In [None]:
%matplotlib inline
import matplotlib
import seaborn as sns
sns.set()
matplotlib.rcParams['figure.dpi'] = 144

In [None]:
import numpy as np
import tensorflow as tf
import matplotlib.pyplot as plt
from tensorflow import keras

import time
from datetime import datetime, timedelta
from pylib.tensorboardcmd import tensorboard_cmd

In [None]:
#Note: increase this to at least 10 for a useful run, 20 or more produces better results
num_epochs = 10

<!-- requirement: images/VAE.png -->
<!-- requirement: images/VAEscheme.png -->
<!-- requirement: pylib/__init__.py -->
<!-- requirement: pylib/tensorboardcmd.py -->
<!-- requirement: pylib/tf_utils.py -->
<!-- requirement: pylib/mnist_dataset.py -->

# Variational Autoencoders


## Autoencoders


Autoencoders are neural networks where the number of input and output neurons are the same. If our input neurons represent pixels in an image, the output of our autoencoder will ideally be the input image. Why would we want to create a model that simply reproduces our data? If we restrict the number of neurons in our hidden layers to be less than the number of input or output neurons, we force our model to learn sparse representations of the data.
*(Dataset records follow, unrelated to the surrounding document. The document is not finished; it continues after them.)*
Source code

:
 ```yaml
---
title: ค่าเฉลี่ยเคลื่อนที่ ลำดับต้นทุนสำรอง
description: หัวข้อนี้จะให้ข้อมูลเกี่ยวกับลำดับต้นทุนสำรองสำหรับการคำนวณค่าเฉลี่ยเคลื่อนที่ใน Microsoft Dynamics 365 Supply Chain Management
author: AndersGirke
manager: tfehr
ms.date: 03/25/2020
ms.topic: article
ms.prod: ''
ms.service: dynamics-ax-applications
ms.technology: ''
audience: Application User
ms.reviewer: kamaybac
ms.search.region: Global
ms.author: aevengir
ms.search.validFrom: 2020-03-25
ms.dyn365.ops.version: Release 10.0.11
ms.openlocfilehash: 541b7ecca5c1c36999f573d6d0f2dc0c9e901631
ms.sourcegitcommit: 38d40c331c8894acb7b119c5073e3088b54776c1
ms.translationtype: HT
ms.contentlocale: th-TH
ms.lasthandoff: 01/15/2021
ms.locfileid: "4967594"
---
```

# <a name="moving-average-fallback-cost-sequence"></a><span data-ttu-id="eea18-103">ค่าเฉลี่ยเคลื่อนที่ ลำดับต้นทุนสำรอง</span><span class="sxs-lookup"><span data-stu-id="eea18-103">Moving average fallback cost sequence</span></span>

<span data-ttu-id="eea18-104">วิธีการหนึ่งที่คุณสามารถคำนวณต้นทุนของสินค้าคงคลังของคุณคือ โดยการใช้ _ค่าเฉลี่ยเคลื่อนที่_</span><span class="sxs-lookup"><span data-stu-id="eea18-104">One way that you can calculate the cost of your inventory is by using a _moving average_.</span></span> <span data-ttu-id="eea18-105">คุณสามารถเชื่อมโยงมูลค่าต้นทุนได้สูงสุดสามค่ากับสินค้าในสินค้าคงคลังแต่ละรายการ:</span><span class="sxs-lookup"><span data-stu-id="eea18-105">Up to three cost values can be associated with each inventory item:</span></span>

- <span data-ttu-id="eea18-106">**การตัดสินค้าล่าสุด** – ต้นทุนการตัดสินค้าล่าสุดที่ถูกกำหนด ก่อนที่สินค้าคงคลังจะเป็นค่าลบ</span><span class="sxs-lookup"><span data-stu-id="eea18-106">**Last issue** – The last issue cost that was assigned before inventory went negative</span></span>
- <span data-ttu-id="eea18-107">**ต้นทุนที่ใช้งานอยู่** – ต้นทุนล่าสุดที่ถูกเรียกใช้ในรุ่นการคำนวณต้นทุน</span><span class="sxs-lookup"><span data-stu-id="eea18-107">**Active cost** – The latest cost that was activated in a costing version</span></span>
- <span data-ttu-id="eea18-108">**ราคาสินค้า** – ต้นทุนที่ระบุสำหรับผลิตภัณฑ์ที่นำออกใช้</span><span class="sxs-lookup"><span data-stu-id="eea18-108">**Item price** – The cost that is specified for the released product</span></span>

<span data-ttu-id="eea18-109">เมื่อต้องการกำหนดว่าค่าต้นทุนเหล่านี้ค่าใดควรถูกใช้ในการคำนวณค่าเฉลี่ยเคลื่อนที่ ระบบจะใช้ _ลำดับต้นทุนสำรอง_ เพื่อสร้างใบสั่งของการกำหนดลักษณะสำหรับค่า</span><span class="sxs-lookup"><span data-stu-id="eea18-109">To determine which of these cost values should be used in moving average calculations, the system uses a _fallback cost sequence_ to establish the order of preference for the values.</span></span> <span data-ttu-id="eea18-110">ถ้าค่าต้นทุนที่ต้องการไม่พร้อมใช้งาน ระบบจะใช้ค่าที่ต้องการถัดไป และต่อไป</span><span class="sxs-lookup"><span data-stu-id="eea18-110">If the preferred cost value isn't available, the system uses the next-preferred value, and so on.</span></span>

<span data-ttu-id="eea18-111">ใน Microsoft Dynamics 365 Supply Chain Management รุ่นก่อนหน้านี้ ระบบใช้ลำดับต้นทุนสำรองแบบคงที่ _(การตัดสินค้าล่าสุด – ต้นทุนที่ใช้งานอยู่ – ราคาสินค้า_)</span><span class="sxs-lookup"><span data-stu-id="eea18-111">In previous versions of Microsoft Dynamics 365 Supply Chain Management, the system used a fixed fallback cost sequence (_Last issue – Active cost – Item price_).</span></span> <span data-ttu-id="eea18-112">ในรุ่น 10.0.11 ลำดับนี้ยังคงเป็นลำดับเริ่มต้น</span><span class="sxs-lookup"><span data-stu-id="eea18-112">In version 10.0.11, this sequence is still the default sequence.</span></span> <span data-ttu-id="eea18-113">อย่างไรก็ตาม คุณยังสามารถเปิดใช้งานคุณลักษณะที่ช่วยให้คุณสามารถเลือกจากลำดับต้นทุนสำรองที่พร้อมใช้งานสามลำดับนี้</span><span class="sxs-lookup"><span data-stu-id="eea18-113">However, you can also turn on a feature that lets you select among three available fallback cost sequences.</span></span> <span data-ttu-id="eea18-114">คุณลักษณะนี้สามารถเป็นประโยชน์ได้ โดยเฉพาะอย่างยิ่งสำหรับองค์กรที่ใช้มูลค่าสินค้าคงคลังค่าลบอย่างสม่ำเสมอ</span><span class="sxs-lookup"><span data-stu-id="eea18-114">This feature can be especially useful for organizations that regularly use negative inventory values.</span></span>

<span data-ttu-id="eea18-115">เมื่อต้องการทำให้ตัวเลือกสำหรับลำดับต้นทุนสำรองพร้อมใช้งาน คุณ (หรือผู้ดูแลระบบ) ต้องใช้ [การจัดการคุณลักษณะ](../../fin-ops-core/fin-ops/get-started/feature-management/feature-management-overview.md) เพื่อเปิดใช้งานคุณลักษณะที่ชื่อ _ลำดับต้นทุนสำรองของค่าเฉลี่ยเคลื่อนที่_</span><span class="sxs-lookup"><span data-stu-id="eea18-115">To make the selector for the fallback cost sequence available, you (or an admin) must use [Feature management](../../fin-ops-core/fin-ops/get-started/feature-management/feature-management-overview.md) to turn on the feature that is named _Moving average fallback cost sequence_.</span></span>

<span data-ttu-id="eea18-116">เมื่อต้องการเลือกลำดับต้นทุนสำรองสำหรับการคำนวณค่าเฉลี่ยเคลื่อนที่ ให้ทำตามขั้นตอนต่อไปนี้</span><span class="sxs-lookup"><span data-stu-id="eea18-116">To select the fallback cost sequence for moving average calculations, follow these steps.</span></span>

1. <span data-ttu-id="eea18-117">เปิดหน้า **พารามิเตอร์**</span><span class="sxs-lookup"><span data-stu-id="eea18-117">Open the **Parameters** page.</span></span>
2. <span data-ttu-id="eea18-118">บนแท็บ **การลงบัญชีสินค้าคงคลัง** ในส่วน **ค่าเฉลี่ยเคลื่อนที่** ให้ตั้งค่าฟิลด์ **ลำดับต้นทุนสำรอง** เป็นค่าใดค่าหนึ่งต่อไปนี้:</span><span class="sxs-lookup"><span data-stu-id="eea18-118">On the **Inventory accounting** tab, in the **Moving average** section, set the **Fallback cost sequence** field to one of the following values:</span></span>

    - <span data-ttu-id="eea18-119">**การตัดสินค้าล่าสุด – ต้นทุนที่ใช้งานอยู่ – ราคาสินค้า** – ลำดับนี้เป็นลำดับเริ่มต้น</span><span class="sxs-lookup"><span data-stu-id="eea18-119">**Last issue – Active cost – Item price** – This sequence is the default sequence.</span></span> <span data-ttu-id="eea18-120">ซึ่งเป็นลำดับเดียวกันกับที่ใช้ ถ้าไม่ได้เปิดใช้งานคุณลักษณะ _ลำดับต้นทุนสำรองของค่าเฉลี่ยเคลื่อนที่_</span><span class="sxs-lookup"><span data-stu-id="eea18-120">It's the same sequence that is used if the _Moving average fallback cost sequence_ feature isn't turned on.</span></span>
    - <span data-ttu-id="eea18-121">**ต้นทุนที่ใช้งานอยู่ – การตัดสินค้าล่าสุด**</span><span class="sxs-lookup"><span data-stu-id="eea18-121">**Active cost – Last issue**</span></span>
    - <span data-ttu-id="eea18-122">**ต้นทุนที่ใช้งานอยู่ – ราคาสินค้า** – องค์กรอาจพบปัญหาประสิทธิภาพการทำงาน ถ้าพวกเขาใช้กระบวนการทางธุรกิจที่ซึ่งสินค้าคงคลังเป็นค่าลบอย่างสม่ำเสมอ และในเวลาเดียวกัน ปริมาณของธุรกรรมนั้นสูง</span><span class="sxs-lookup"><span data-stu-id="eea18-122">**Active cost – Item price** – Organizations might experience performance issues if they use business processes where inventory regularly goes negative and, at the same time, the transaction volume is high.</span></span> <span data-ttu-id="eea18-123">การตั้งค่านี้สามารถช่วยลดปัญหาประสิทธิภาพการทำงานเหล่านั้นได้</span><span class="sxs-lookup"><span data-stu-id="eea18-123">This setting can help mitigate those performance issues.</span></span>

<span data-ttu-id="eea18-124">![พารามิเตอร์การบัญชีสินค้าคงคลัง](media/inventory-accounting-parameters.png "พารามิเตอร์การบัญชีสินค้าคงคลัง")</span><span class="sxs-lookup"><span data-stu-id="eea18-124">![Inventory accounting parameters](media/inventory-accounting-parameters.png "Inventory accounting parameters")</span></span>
Therefore, autoencoders can be used for image compression and removing noise from images. 

![VAE](images/VAE.png)

An autoencoder consists of two neural networks -- an **encoder** and **decoder**. The encoder takes in high dimensional data and generates low dimensional representations of that data. Then, the decoder takes the low dimensional representations and translates them back into the high dimensional input space. 


## Variational Autoencoders (VAEs)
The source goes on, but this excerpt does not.